● What is needed
Going through the data below, copy out each line where the word "result" shows up.
Provided records START
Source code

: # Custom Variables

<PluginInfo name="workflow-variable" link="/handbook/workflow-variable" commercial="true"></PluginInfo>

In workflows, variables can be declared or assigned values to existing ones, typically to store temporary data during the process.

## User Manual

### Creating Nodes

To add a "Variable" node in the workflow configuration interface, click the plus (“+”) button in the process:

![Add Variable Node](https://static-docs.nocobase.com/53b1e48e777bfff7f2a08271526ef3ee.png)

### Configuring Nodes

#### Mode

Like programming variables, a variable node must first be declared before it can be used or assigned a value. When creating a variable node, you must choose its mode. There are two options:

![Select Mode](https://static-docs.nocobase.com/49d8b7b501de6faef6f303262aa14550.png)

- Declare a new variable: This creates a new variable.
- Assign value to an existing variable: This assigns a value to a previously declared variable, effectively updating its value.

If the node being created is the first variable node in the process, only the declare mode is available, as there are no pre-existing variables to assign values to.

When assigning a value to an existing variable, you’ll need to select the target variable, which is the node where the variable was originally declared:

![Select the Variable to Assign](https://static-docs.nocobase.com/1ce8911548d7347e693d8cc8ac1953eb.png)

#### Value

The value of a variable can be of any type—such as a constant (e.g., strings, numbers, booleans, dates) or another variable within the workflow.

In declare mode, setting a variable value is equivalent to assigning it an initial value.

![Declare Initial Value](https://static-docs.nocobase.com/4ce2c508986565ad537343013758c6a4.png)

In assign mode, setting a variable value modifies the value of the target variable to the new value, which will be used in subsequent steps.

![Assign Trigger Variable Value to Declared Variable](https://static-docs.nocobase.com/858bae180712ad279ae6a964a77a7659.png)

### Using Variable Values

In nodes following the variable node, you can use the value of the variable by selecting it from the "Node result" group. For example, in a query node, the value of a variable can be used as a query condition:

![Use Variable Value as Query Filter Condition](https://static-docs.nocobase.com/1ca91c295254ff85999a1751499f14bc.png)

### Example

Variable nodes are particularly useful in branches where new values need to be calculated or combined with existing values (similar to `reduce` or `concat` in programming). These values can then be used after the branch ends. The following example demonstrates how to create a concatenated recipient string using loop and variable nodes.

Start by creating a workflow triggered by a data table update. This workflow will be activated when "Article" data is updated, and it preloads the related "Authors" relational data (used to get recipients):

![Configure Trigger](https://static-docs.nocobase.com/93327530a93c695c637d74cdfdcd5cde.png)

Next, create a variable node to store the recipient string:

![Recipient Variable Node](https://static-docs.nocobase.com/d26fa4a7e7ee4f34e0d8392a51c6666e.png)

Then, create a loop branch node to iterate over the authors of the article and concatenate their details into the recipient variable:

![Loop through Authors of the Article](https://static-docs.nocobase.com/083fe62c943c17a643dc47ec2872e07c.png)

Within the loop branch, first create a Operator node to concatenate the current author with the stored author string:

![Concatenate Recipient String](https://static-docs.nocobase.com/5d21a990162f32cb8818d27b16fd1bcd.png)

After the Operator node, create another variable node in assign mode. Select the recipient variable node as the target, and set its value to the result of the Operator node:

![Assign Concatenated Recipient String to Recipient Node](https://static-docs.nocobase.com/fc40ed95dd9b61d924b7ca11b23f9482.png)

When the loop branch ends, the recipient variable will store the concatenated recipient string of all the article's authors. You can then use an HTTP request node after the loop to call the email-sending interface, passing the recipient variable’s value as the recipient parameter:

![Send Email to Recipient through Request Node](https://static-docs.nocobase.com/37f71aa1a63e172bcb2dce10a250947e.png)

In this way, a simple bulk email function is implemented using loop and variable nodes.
Provided records END
● Written response
In nodes following the variable node, you can use the value of the variable by selecting it from the "Node result" group. For example, in a query node, the value of a variable can be used as a query condition:
After the Operator node, create another variable node in assign mode. Select the recipient variable node as the target, and set its value to the result of the Operator node:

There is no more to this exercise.